*What is being asked*:
Could you please find each line in the records that contains the word "frac" and copy it?

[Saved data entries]
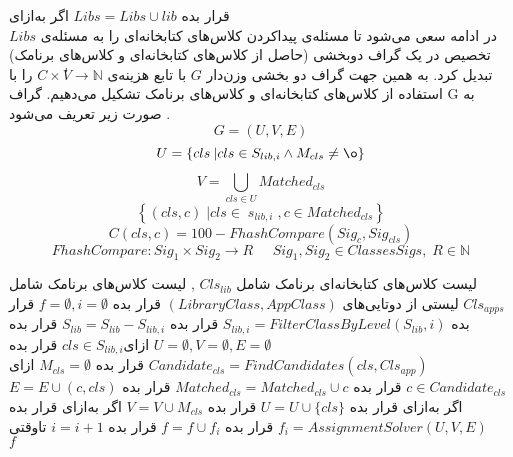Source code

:   قرار‌ بده $Libs = Libs \cup lib$
 ‌اگر
‌به‌ازای\\
 $Libs$
در ادامه سعی می‌شود تا مسئله‌ی پیداکردن کلاس‌های کتابخانه‌ای را به مسئله‌ی تخصیص در یک گراف دوبخشی (حاصل از کلاس‌های کتابخانه‌ای و کلاس‌های برنامک) تبدیل کرد. به همین جهت گراف دو بخشی وزن‌دار  $G$ با تابع هزینه‌ی
 $C\times  ٰV \rightarrow \mathbb{N}$ 
 را با استفاده از کلاس‌های کتابخانه‌ای و کلاس‌های برنامک تشکیل می‌دهیم. گراف G به صورت زیر تعریف می‌شود .
   \begin{equation}
 	G = (U,V,E)
 \end{equation}
\begin{equation}
 	U = \left \{ cls \:| cls \in S_{lib,i} \wedge M_{cls} \neq \o   \right \}
\end{equation}
\begin{equation}
	V = \bigcup_{cls \in U}^{} Matched_{cls}
\end{equation}
\begin{equation}
\left \{ (cls,c)\; | cls \in \; s_{lib,i} \; , c \in Matched_{cls} \right \}
\end{equation}
\begin{equation}
	C(cls,c) = 100 - FhashCompare(Sig_{c} , Sig_{cls})
\end{equation}
\begin{equation}
	FhashCompare: Sig_{1} \times Sig_{2} \rightarrow R \;\;\;\;\; Sig_{1} , Sig_{2} \in ClassesSigs, \; R \in  \mathbb{N}
\end{equation}

 لیست کلاس‌های کتابخانه‌ای برنامک شامل $Cls_{lib}$ , لیست کلاس‌های برنامک شامل $Cls_{apps}$
 لیستی از دوتایی‌های $(LibraryClass,AppClass)$
 قرار بده $f=\emptyset , i=\emptyset$
 قرار بده $S_{lib,i} = FilterClassByLevel(S_{lib} , i)$
 قرار بده $S_{lib} = S_{lib} - S_{lib,i}$
 قرار بده $U = \emptyset , V = \emptyset , E = \emptyset$
‌ازای{$cls \in S_{lib,i}$}
 قرار بده {$Candidate_{cls} = ‫‪FindCandidates‬‬(cls,Cls_{app})$}
 قرار بده  $M_{cls} = \emptyset$
‌ازای $c \in Candidate_{cls}$
 قرار بده $Matched_{cls}= Matched_{cls} \cup {c}$
 قرار بده $E = E \cup {(c,cls)}$
‌اگر
‌به‌ازای
 قرار بده $U = U \cup \{cls\}$
 قرار بده $V = V \cup M_{cls}$
‌اگر
‌به‌ازای 
 قرار بده {$f_{i} = ‫‪AssignmentSolver‬‬(U,V,E)$}
 قرار بده $f = f \cup f_{i}$
 قرار بده $i=i+1$
‌تاوقتی\\
 $f$

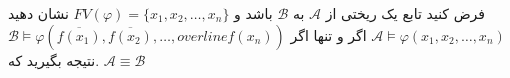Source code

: فرض کنید
تابع یک ریختی از 
$\mathcal{A}$
به 
$\mathcal{B}$
باشد و 
$FV(\varphi) = \{x_{1}, x_{2},\dots, x_{n}\}$
نشان دهید 
$\mathcal{A}\models\varphi(x_{1},x_{2},\dots, x_{n})$
اگر و تنها اگر 
$\mathcal{B}\models\varphi(\overline{f(x_{1})},\overline{f(x_{2})},\dots,overline{f(x_{n})})$
.نتیجه بگیرید که 
$\mathcal{A}\equiv\mathcal{B}$
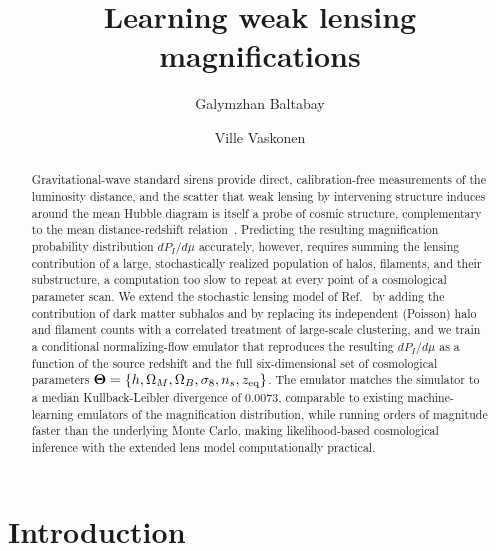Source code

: \documentclass[aps,prd,10pt,nofootinbib,twocolumn,superscriptaddress,floatfix,notitlepage]{revtex4-1}
\newcommand{\vect}[1]{\boldsymbol{#1}}
\newcommand{\B}[1]{{\color{blue} #1}}
\begin{document}
\title{Learning weak lensing magnifications}

\author{Galymzhan Baltabay}

\author{Ville Vaskonen}

\begin{abstract}
Gravitational-wave standard sirens provide direct, calibration-free measurements of the luminosity distance, and the scatter that weak lensing by intervening structure induces around the mean Hubble diagram is itself a probe of cosmic structure, complementary to the mean distance-redshift relation~\cite{Vaskonen:2026ubd}. Predicting the resulting magnification probability distribution $dP_I/d\mu$ accurately, however, requires summing the lensing contribution of a large, stochastically realized population of halos, filaments, and their substructure, a computation too slow to repeat at every point of a cosmological parameter scan. We extend the stochastic lensing model of Ref.~\cite{Vaskonen:2026ubd} by adding the contribution of dark matter subhalos and by replacing its independent (Poisson) halo and filament counts with a correlated treatment of large-scale clustering, and we train a conditional normalizing-flow emulator that reproduces the resulting $dP_I/d\mu$ as a function of the source redshift and the full six-dimensional set of cosmological parameters $\vect\Theta = \{h,\Omega_M,\Omega_B,\sigma_8,n_s,z_{\rm eq}\}$. The emulator matches the simulator \B{to a median Kullback-Leibler divergence of $0.0073$, comparable to existing machine-learning emulators of the magnification distribution, while running orders of magnitude faster than the underlying Monte Carlo, making likelihood-based cosmological inference with the extended lens model computationally practical.}
\end{abstract}

\maketitle

\section{Introduction}
\end{document}
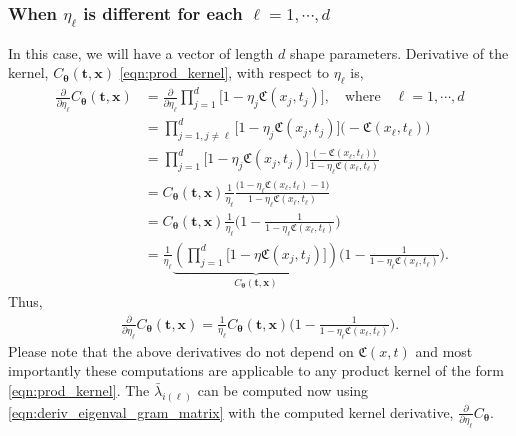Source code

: \documentclass{svjour3}                     %
\newcommand{\bm}[1]{\boldsymbol{#1}}
\newcommand{\vtheta}{{\bm{\theta}}}
\newcommand{\vt}{\bm{t}}
\newcommand{\vx}{\bm{x}}
\begin{document}
\subsubsection{When $\eta_\ell$ is different for each $\ell = 1,\cdots,d$}
In this case, we will have a vector of length $d$ shape parameters. Derivative of the kernel, $C_\vtheta(\vt, \vx)$ \eqref{eqn:prod_kernel}, with respect to $\eta_\ell$ is,
\begin{align*}
\frac{\partial}{\partial \eta_\ell} C_\vtheta(\vt, \vx) 
& =
\frac{\partial}{\partial \eta_\ell} 
\prod_{j=1}^d \biggl[
1 - \eta_j \mathfrak{C}(x_j,t_j) \biggr], \quad \text{where} \quad \ell = 1, \cdots, d
\\
& = 
\prod_{j=1, j \neq \ell}^d \biggl[
1 - \eta_j \mathfrak{C}(x_j,t_j) \biggr]
\biggl( - \mathfrak{C}(x_\ell,t_\ell) \biggr)
\\
& =
\prod_{j=1}^d \biggl[
1 - \eta_j \mathfrak{C}(x_j,t_j) \biggr]
\frac{
	\biggl( - \mathfrak{C}(x_\ell,t_\ell) \biggr)
}{
	1 - \eta_\ell \mathfrak{C}(x_\ell,t_\ell) 
}
\\
& =
C_\vtheta(\vt, \vx) 
\frac{1}{\eta_\ell}
\frac{
	\biggl(1 - \eta_\ell \mathfrak{C}(x_\ell,t_\ell)  - 1 \biggr)
}{
	1 - \eta_\ell \mathfrak{C}(x_\ell,t_\ell) 
}
\\
& =
C_\vtheta(\vt, \vx) 
\frac{1}{\eta_\ell}
\biggl(
1 - 
\frac{1
}{
	1 - \eta_\ell \mathfrak{C}(x_\ell,t_\ell) 
}
\biggr)
\\
& =
\frac{1}{\eta_\ell} 
\underbrace{
	\left(
	\prod_{j=1}^d \biggl[
	1 - \eta \mathfrak{C}(x_j,t_j) \biggr]
	\right) }_
{ C_\vtheta(\vt, \vx) }
\biggl(
1 - 
\frac{1}
{ 1 - \eta_\ell \mathfrak{C}(x_\ell, t_\ell) }
\biggr) 
.
\end{align*}
Thus, 
\begin{align*}
\frac{\partial}{\partial \eta_\ell} C_\vtheta(\vt, \vx) = \frac{1}{\eta_\ell} 
{ C_\vtheta(\vt, \vx) }
\biggl(
1 - 
\frac{1}
{ 1 - \eta_\ell \mathfrak{C}(x_\ell,t_\ell) }
\biggr).
\end{align*}
Please note that the above derivatives do not depend on $\mathfrak{C}(x,t)$ and most importantly these computations are applicable to any product kernel of the form \eqref{eqn:prod_kernel}.
The $\bar{\lambda}_{i(\ell)}$ can be computed now using \eqref{eqn:deriv_eigenval_gram_matrix} with the computed kernel derivative, $\frac{\partial}{\partial \eta_\ell} C_\vtheta$.
\end{document}
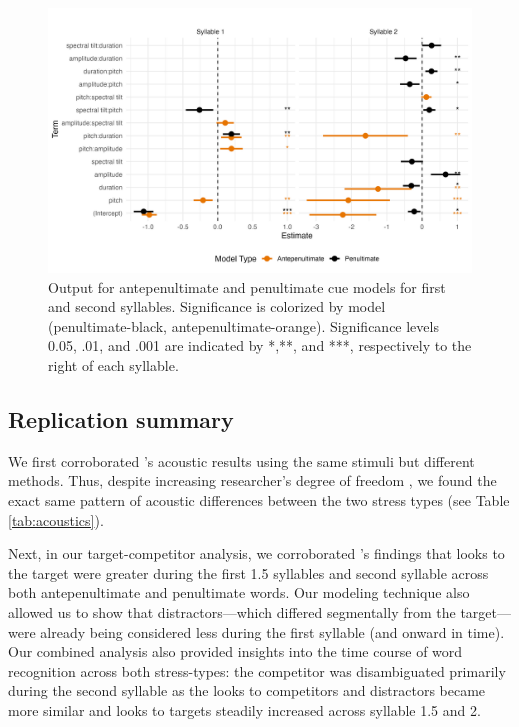\begin{figure}[H]
  \centering
  \includegraphics[width=1\linewidth]{visuals/analysis_3_plot.jpeg} %
  \caption{Output for antepenultimate and penultimate cue models for first and second syllables. Significance is colorized by model (penultimate-black, antepenultimate-orange). Significance levels 0.05, .01, and .001 are indicated by *,**, and ***, respectively to the right of each syllable.}
  \label{fig:analysis_3_plot }
\end{figure}

\subsection{Replication summary}
We first corroborated \cite{Sulpizio_McQueen_2012}'s acoustic results using the same stimuli but different methods. Thus, despite increasing researcher's degree of freedom \citep{Corretta2023}, we found the exact same pattern of acoustic differences between the two stress types (see Table \ref{tab:acoustics}).

Next, in our target-competitor analysis, we corroborated \cite{Sulpizio_McQueen_2012}'s findings that looks to the target were greater during the first 1.5 syllables and second syllable across both antepenultimate and penultimate words. Our modeling technique also allowed us to show that distractors---which differed segmentally from the target---were already being considered less during the first syllable (and onward in time). Our combined analysis also provided insights into the time course of word recognition across both stress-types: the competitor was disambiguated primarily during the second syllable as the looks to competitors and distractors became more similar and looks to targets steadily increased across syllable 1.5 and 2.

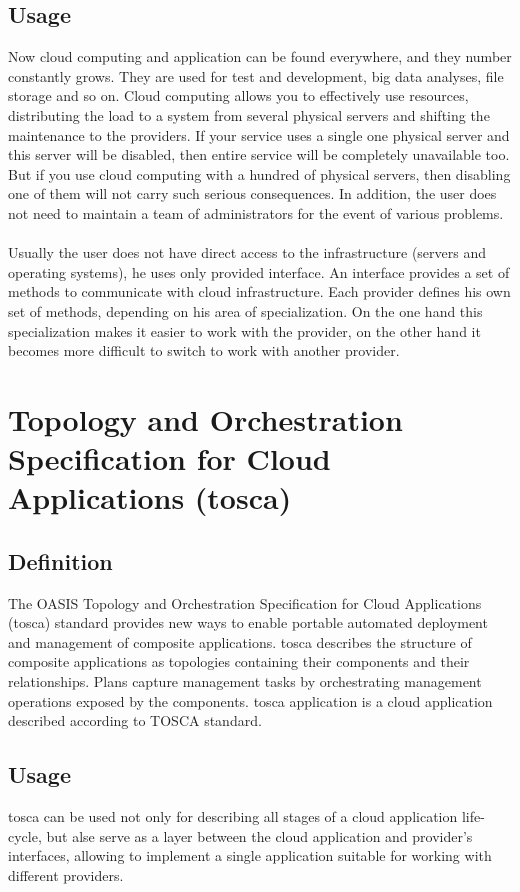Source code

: \subsection{Usage}
Now cloud computing and application can be found everywhere, and they number constantly grows. \cite*{cloud_stat}
They are used for test and development, big data analyses, file storage and so on.
Cloud computing allows you to effectively use resources, distributing the load to a system from several physical servers and shifting the maintenance to the providers. 
If your service uses a single one physical server and this server will be disabled, then entire service will be completely unavailable too.
But if you use cloud computing with a hundred of physical servers, then disabling one of them will not carry such serious consequences.
In addition, the user does not need to maintain a team of administrators for the event of various problems.\\\\ 
Usually the user does not have direct access to the infrastructure (servers and operating systems), he uses only provided interface.
An interface provides a set of methods to communicate with cloud infrastructure. 
Each provider defines his own set of methods, depending on his area of specialization. 
On the one hand this specialization makes it easier to work with the provider, on the other hand it becomes more difficult to switch to work with another provider.

\section{Topology and Orchestration Specification for Cloud	Applications (\gls{tosca})} \label{sec:tosca}
\subsection*{Definition}
The OASIS \cite{oasis} Topology and Orchestration Specification for Cloud Applications (\gls{tosca}) standard provides new ways to enable portable automated deployment and management of composite applications.
\gls{tosca} describes the structure of composite applications as topologies containing their components and their relationships.
Plans capture management tasks by orchestrating management operations exposed by the components. \cite*{INBOOK-2014-01}
\gls{tosca} application is a cloud application described according to TOSCA standard.
\subsection*{Usage}
\gls{tosca} can be used not only for describing all stages of a cloud application life-cycle, but alse serve as a layer between the cloud application and provider's interfaces, allowing to implement a single application suitable for working with different providers.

*Exercise output*:
\frac{\partial}{\partial \eta_\ell} C_\vtheta(\vt, \vx) 
\frac{\partial}{\partial \eta_\ell} 
\frac{
\frac{1}{\eta_\ell}
\frac{
\frac{1}{\eta_\ell}
\frac{1
\frac{1}{\eta_\ell} 
\frac{1}
\frac{\partial}{\partial \eta_\ell} C_\vtheta(\vt, \vx) = \frac{1}{\eta_\ell} 
\frac{1}
The $\bar{\lambda}_{i(\ell)}$ can be computed now using \eqref{eqn:deriv_eigenval_gram_matrix} with the computed kernel derivative, $\frac{\partial}{\partial \eta_\ell} C_\vtheta$.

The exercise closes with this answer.